Exercise directions: Output every record exactly and leave each picture out.

[Rendered images with source text]
◆ ◆ ◆

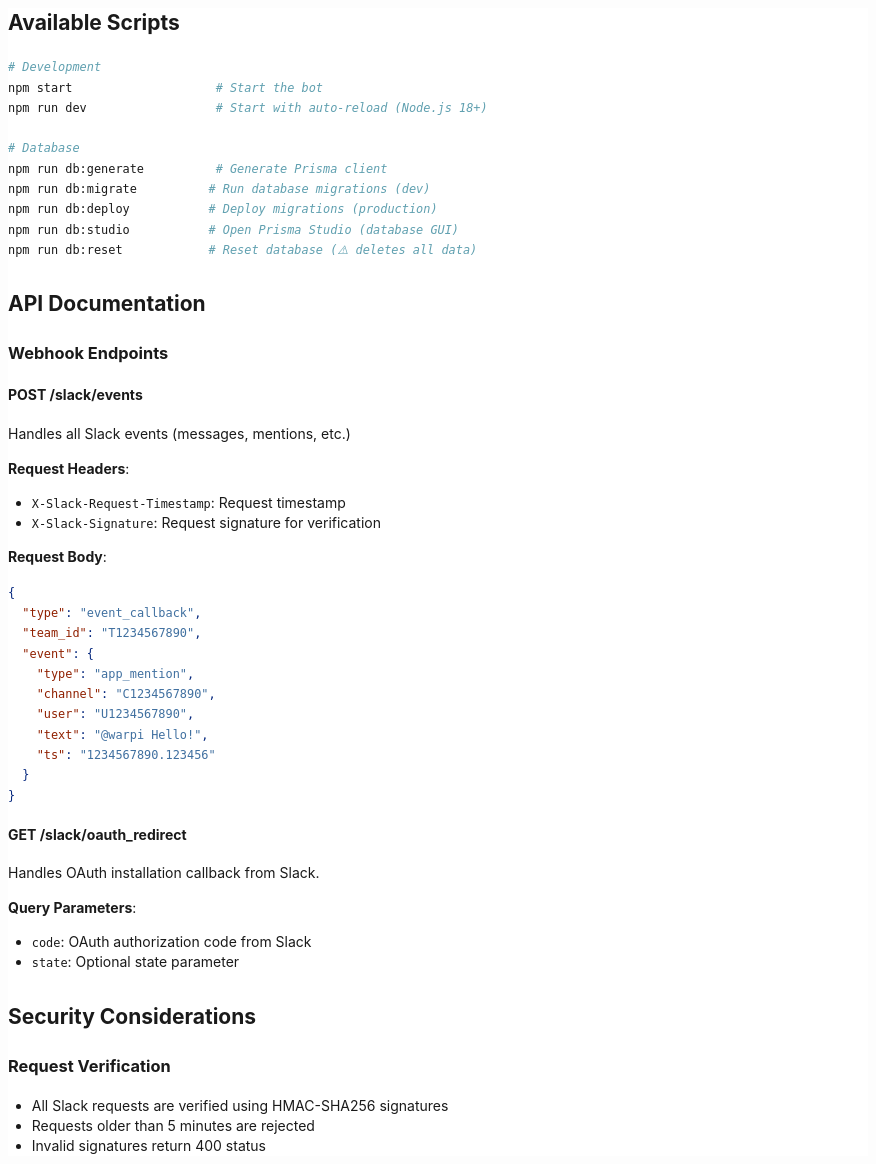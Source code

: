 ## Available Scripts

```bash
# Development
npm start                    # Start the bot
npm run dev                  # Start with auto-reload (Node.js 18+)

# Database
npm run db:generate          # Generate Prisma client
npm run db:migrate          # Run database migrations (dev)
npm run db:deploy           # Deploy migrations (production)
npm run db:studio           # Open Prisma Studio (database GUI)
npm run db:reset            # Reset database (⚠️ deletes all data)
```

## API Documentation

### Webhook Endpoints

#### POST /slack/events
Handles all Slack events (messages, mentions, etc.)

**Request Headers**:
- `X-Slack-Request-Timestamp`: Request timestamp
- `X-Slack-Signature`: Request signature for verification

**Request Body**:
```json
{
  "type": "event_callback",
  "team_id": "T1234567890",
  "event": {
    "type": "app_mention",
    "channel": "C1234567890",
    "user": "U1234567890",
    "text": "@warpi Hello!",
    "ts": "1234567890.123456"
  }
}
```

#### GET /slack/oauth_redirect
Handles OAuth installation callback from Slack.

**Query Parameters**:
- `code`: OAuth authorization code from Slack
- `state`: Optional state parameter

## Security Considerations

### Request Verification
- All Slack requests are verified using HMAC-SHA256 signatures
- Requests older than 5 minutes are rejected
- Invalid signatures return 400 status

◆ ◆ ◆

Your solution:
Source code

: ## Available Scripts

```bash
# Development
npm start                    # Start the bot
npm run dev                  # Start with auto-reload (Node.js 18+)

# Database
npm run db:generate          # Generate Prisma client
npm run db:migrate          # Run database migrations (dev)
npm run db:deploy           # Deploy migrations (production)
npm run db:studio           # Open Prisma Studio (database GUI)
npm run db:reset            # Reset database (⚠️ deletes all data)
```

## API Documentation

### Webhook Endpoints

#### POST /slack/events
Handles all Slack events (messages, mentions, etc.)

**Request Headers**:
- `X-Slack-Request-Timestamp`: Request timestamp
- `X-Slack-Signature`: Request signature for verification

**Request Body**:
```json
{
  "type": "event_callback",
  "team_id": "T1234567890",
  "event": {
    "type": "app_mention",
    "channel": "C1234567890",
    "user": "U1234567890",
    "text": "@warpi Hello!",
    "ts": "1234567890.123456"
  }
}
```

#### GET /slack/oauth_redirect
Handles OAuth installation callback from Slack.

**Query Parameters**:
- `code`: OAuth authorization code from Slack
- `state`: Optional state parameter

## Security Considerations

### Request Verification
- All Slack requests are verified using HMAC-SHA256 signatures
- Requests older than 5 minutes are rejected
- Invalid signatures return 400 status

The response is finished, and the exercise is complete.